Dank voor je brieven en ‘zendingen’! Ik vind alle 5 panoptica zeer geslaagd, heb ze aan Bouws doorgegeven. Mijn eenige reserve is: in April zouden ze door de gebeurtenissen ingehaald kunnen zijn, en: hebben wij plaats. Het is een verdomd ding met die plaatsruimte, we konden tweemaal zooveel papier gebruiken. Het stuk over de fransche bloemlezingen lijkt mij het allerbest, maar ook de andere zijn heel goed voor ons. Een zij-idee: zou het (eventueel) mogelijk zijn, dat je de drie stukjes betreffende Hitler c.s. tot één omwerkte? Alleen als plaatsgebrek dat noodig maakt. - Het Maartnummer kost ook weer een massa hoofdbrekens. Het klinkt gek, maar ik ben bezig je ‘Hagenaar’ er opzettelijk uit te werken! Het heele nummer bleek opeens weer Greshoff - ter Braak - du Perron te zijn en niets anders! In godsnaam, vergeef mij; de taak van redacteur is walgelijk, strijdt tegen mijn persoonlijke voorkeur, maar nummer is nummer.

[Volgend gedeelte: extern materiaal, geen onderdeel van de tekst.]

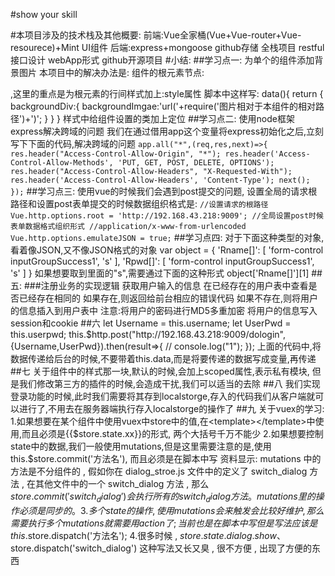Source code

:#show your skill


#本项目涉及的技术栈及其他概要:
    前端:Vue全家桶(Vue+Vue-router+Vue-resourece)+Mint UI组件
    后端:express+mongoose
    github存储
    全栈项目
    restful接口设计
    webApp形式
    github开源项目
#小结:
   ##学习点一:
      为单个的组件添加背景图片
      本项目中的解决办法是:
      组件的根元素节点:<div class="login" :style="">,这里的重点是为根元素的行间样式加上:style属性
      脚本中这样写:
                data(){
                    return {
                        backgroundDiv:{
                            backgroundImgae:'url('+require('图片相对于本组件的相对路径')+')';
                        }
                    }
                }
      样式中给组件设置的类加上定位
   ##学习点二:
      使用node框架express解决跨域的问题
      我们在通过借用app这个变量将express初始化之后,立刻写下下面的代码,解决跨域的问题
        `app.all("*",(req,res,next)=>{
            res.header("Access-Control-Allow-Origin", "*");
            res.header('Access-Control-Allow-Methods', 'PUT, GET, POST, DELETE, OPTIONS');
            res.header("Access-Control-Allow-Headers", "X-Requested-With");
            res.header('Access-Control-Allow-Headers', 'Content-Type');
            next();
        });`
   ##学习点三:
      使用vue的时候我们会遇到post提交的问题,
      设置全局的请求根路径和设置post表单提交的时候数据组织格式是:
      `//设置请求的根路径
        Vue.http.options.root = 'http://192.168.43.218:9009';
        //全局设置post时候表单数据格式组织形式
        //application/x-www-from-urlencoded
        Vue.http.options.emulateJSON = true;`
   ##学习点四:
      对于下面这种类型的对象,看着像JSON,又不像JSON格式的对象
      var object = { 'Rname[]': [ 'form-control inputGroupSuccess1', 's' ],
                        'Rpwd[]': [ 'form-control inputGroupSuccess1', 's' ] }
      如果想要取到里面的"s",需要通过下面的这种形式
      object['Rname[]'][1]
   ##五:
     ###注册业务的实现逻辑
        获取用户输入的信息
        在已经存在的用户表中查看是否已经存在相同的
        如果存在,则返回给前台相应的错误代码
        如果不存在,则将用户的信息插入到用户表中
           注意:将用户的密码进行MD5多重加密
           将用户的信息写入session和cookie
   ##六
      let Username = this.username;
                let UserPwd = this.userpwd;
                this.$http.post("http://192.168.43.218:9009/dologin",{Username,UserPwd}).then(result=>{
                    // console.log("1");
            });
      上面的代码中,将数据传递给后台的时候,不要带着this.data,而是将要传递的数据写成变量,再传递
   ##七
      关于组件中的样式那一块,默认的时候,会加上scoped属性,表示私有模块,
      但是我们修改第三方的插件的时候,会造成干扰,我们可以适当的去除
   ##八
     我们实现登录功能的时候,此时我们需要将其存到localstorge,存入的代码我们从客户端就可以进行了,不用去在服务器端执行存入localstorge的操作了
   ##九
      关于vuex的学习:
      1.如果想要在某个组件中使用vuex中store中的值,在<template></template>中使用,而且必须是{{$store.state.xx}}的形式,
      两个大括号千万不能少
      2.如果想要控制state中的数据,我们一般使用mutations,但是这里需要注意的是,使用this.$store.commit('方法名'),
      而且必须是在脚本中写
      资料显示:
         mutations 中的方法是不分组件的 , 假如你在 dialog_stroe.js 文件中的定义了
         switch_dialog 方法 , 在其他文件中的一个 switch_dialog 方法 , 那么
         $store.commit('switch_dialog') 会执行所有的 switch_dialog 方法。
         mutations里的操作必须是同步的。
      3.多个 state 的操作 , 使用 mutations 会来触发会比较好维护 , 那么需要执行多个 mutations 就需要用 action 了;
      当前也是在脚本中写
      但是写法应该是this.$store.dispatch('方法名');
      4.很多时候 , $store.state.dialog.show 、$store.dispatch('switch_dialog') 这种写法又长又臭 , 很不方便 ,
      出现了方便的东西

Nog iets: Zijlstra interesseert zich voor ‘Kaas’, als boek. Mij persoonlijk zou het erg aangenaam zijn, als Elsschot bij Nijgh uitgaf, omdat het mij dan gemakkelijk valt, na het beëindigen van ‘Dumay’ aan de 80 pag. vast te houden. Als we Elsschot publiceeren, loopt dat dan niet zoo in de papieren. Zou je daarom bij Elsschot eens een balletje kunnen opgooien daarover? Zijlstra is natuurlijk bereid met hem te komen onderhandelen, maar wil natuurlijk eerst graag weten, wat ik van de roman denk, of jij. Beproef je tact daar eens op. Voor ‘Forum’ is zoo'n door Nijgh aangeworven roman weer een goede steun (ten opzichte van de commissarissen, bedoel ik).

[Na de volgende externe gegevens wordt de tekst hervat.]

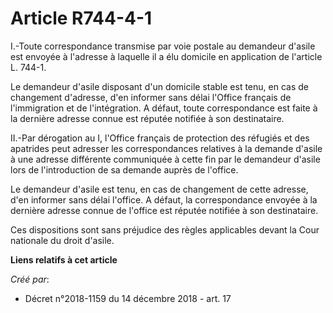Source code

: # Article R744-4-1

I.-Toute correspondance transmise par voie postale au demandeur d'asile est envoyée à l'adresse à laquelle il a élu domicile
en application de l'article L. 744-1.

Le demandeur d'asile disposant d'un domicile stable est tenu, en cas de changement d'adresse, d'en informer sans délai
l'Office français de l'immigration et de l'intégration. A défaut, toute correspondance est faite à la dernière adresse connue
est réputée notifiée à son destinataire.

II.-Par dérogation au I, l'Office français de protection des réfugiés et des apatrides peut adresser les correspondances
relatives à la demande d'asile à une adresse différente communiquée à cette fin par le demandeur d'asile lors de
l'introduction de sa demande auprès de l'office.

Le demandeur d'asile est tenu, en cas de changement de cette adresse, d'en informer sans délai l'office. A défaut, la
correspondance envoyée à la dernière adresse connue de l'office est réputée notifiée à son destinataire.

Ces dispositions sont sans préjudice des règles applicables devant la Cour nationale du droit d'asile.

**Liens relatifs à cet article**

_Créé par_:

  - Décret n°2018-1159 du 14 décembre 2018 - art. 17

Wij zijn voorloopig van plan, om 12 Maart te vergaderen. Maar Eddy moet nog kunnen.

De houding van Maurice is krankjorum; is hij soms al weer bijgetrokken? O litteratuur, tot welke idioten bevordert gij uwe aanvankelijk eerbare kinderen. Als ik zooiets hoor, heb ik weer lust in allerlei démasqué's der schoonheid.

Nu, veel hart. gr. van huis tot huis

tt.

Menno

Ik ontving een prospectus van Stols & Slauerhoff, waarin zij mij uitnoodigen ƒ25 neer te leggen voor ‘Saudades’. Wat is dat voor geraffineerde oplichterij?